Origin: Ceph : Unable to mount volumes for pod ... : rbd: image ext4-0002 is locked by other nodes

Created on 14 Mar 2016  路  21Comments  路  Source: openshift/origin

Version

oc v1.1.3
kubernetes v1.2.0-origin

Description

All pods using a ceph persistent storage are in state :
Unable to mount volumes for pod ... : rbd: image ext4-0002 is locked by other nodes

Steps To Reproduce

  1. All pods were running correctly on all nodes
  2. A node crash during the week-end (don't know why wet)

    Current Result

All pods using ceph persistent volumes are in this state.
On the ceph cluster, each rbd has one exclusive lock

Expected Result

Unlock the rbd before mounting it on another node

componenstorage lifecyclrotten prioritP2

Most helpful comment

yes, this is being worked on and hopefully get into kubernetes 1.5. There are certain interface issues we have to resolve first before getting attach/detach available for rbd.
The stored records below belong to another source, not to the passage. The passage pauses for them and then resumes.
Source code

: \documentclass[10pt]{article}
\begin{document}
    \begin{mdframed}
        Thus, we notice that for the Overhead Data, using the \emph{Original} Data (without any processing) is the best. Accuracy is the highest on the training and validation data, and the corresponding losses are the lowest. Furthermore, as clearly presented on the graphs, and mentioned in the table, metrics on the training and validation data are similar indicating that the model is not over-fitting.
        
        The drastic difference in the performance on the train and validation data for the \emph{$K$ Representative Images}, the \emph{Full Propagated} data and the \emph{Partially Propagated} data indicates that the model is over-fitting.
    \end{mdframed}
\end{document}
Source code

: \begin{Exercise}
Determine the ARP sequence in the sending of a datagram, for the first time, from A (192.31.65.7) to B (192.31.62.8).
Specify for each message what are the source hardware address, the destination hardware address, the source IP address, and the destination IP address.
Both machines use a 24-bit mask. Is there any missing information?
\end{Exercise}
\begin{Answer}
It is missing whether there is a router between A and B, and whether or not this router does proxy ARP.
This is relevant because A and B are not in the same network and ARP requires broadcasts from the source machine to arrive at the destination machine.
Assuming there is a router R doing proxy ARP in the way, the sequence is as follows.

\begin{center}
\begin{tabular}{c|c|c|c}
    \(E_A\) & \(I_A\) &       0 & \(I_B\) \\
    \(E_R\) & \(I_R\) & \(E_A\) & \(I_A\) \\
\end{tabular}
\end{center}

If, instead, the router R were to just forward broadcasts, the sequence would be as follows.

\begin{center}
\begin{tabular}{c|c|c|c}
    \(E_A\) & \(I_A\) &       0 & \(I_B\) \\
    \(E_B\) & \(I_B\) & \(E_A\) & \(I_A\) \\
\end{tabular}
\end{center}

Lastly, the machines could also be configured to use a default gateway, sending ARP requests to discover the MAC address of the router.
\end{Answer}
The attach/detach interface is a breakup of attaching/detaching of volume from node. The master is responsible for device attach and detach while node handles device mount and unmount. In rbd case, the lock and unlock will move to controller. This should solve the locking issue when node is unavailable.

@kubernetes/sig-storage

All 21 comments

The crashed node probably has a lock on the rbd image. At this time, you have to unlock the image manually if you think no other pod is using it. We'll have a better way to resolve it when we have attach/detach controllers from @swagiaal

@rootfs Does https://github.com/kubernetes/kubernetes/pull/26351 solve this issue ?

@spinolacastro not completely. There are some followup works around the new attach/detach controller refactor then we'll make rbd to support these controllers.

I am running kubernetes 1.3.3 and still see this issue. If compute node goes down, containers get stuck in CreatingContainer state if a container uses ceph volume, all other container properly migrate to the second compute node without any issue. Manually clearing lock on ceph cluster resolves this issue.

@sbezverk Same thing here on 1.3.3.

For other people encountering this problem, workaround is to issue this to get your locks:

rbd lock list image_name
There is 1 exclusive lock on this image.
Locker      ID                                                         Address                  
client.1234 kubelet_lock_magic_node-nodename 10.1.2.3:0/1164393387 

And then:

rbd lock remove image_name "kubelet_lock_magic_node-nodename" client.1234

A more dangerous route would be to disable locking via client_rbd_default_features in ceph.conf, or doing it on a per-image basis:

rbd feature disable image_name exclusive-lock

@sbezverk @elsonrodriguez i've made a script to remove the locks from a given node

Take a look:
https://gist.github.com/spinolacastro/03a31455a90665b85ce6175cba6862d6

It must be run on your ceph admin node:

Given the lock:

[azureuser@jump cephcluster]$ rbd lock list 19943
There is 1 exclusive lock on this image.
Locker                ID                                               Address
client.2583741 kubelet_lock_magic_nodebr6 10.0.2.10:0/1041159

To release the lock from all images on nodebr5

./client.py ceph.conf ceph.client.admin.keyring nodebr5
Image 19943 locked by client.2583741 kubelet_lock_magic_nodebr6 10.0.2.10:0/1041159, releasing...
Image 20618 locked by client.2592895 kubelet_lock_magic_nodebr6 10.0.2.10:0/1118475, releasing...
Image 22406 locked by client.2600403 kubelet_lock_magic_nodebr6 10.0.2.10:0/1069391, releasing...

Let me know if worked.

@rootfs Should this issue be opened in the kubernetes repo as well?

Hi all,

i have read through the code of the rbd volume plugin. It executes a rbd lock to get a lock on the image and releases it on on umounting the image. The problem starts if it fails to do so on shutdown / reboot.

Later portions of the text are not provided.